# [Task instructions]
Which lines below contain the word "điện"? Copy each one.

# [Extracted material]
Content starts
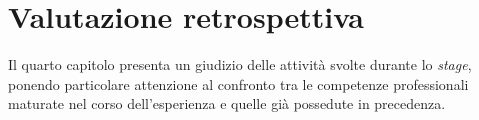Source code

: \chapter{Valutazione retrospettiva}
\label{cap:valutazione-retrospettiva}
Il quarto capitolo presenta un giudizio delle attività svolte durante lo \textit{stage}, ponendo particolare attenzione al confronto tra le competenze professionali maturate nel corso dell'esperienza e quelle già possedute in precedenza.


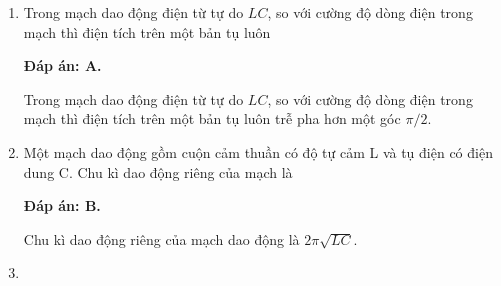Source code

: \begin{enumerate}[label=\bfseries Câu \arabic*:]
{	}	
	
	\item {}
	
	{Trong mạch dao động điện từ tự do $LC$, so với cường độ dòng điện trong mạch thì điện tích trên một bản tụ luôn
	}
	
	\hideall
	{		\textbf{Đáp án: A.}
		
		Trong mạch dao động điện từ tự do $LC$, so với cường độ dòng điện trong mạch thì điện tích trên một bản tụ luôn trễ pha hơn một góc $\pi/2$.
		
	}
	
	\item {}
	
	{Một mạch dao động gồm cuộn cảm thuần có độ tự cảm L và tụ điện có điện dung C. Chu kì dao động riêng của mạch là
	}
	
	\hideall
	{		\textbf{Đáp án: B.}
		
		Chu kì dao động riêng của mạch dao động là $2\pi \sqrt{LC}$.
		
	}	
	
	\item {}
	

\end{enumerate}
Content ends
# [Answer to this problem]
	{Trong mạch dao động điện từ tự do $LC$, so với cường độ dòng điện trong mạch thì điện tích trên một bản tụ luôn
		Trong mạch dao động điện từ tự do $LC$, so với cường độ dòng điện trong mạch thì điện tích trên một bản tụ luôn trễ pha hơn một góc $\pi/2$.
	{Một mạch dao động gồm cuộn cảm thuần có độ tự cảm L và tụ điện có điện dung C. Chu kì dao động riêng của mạch là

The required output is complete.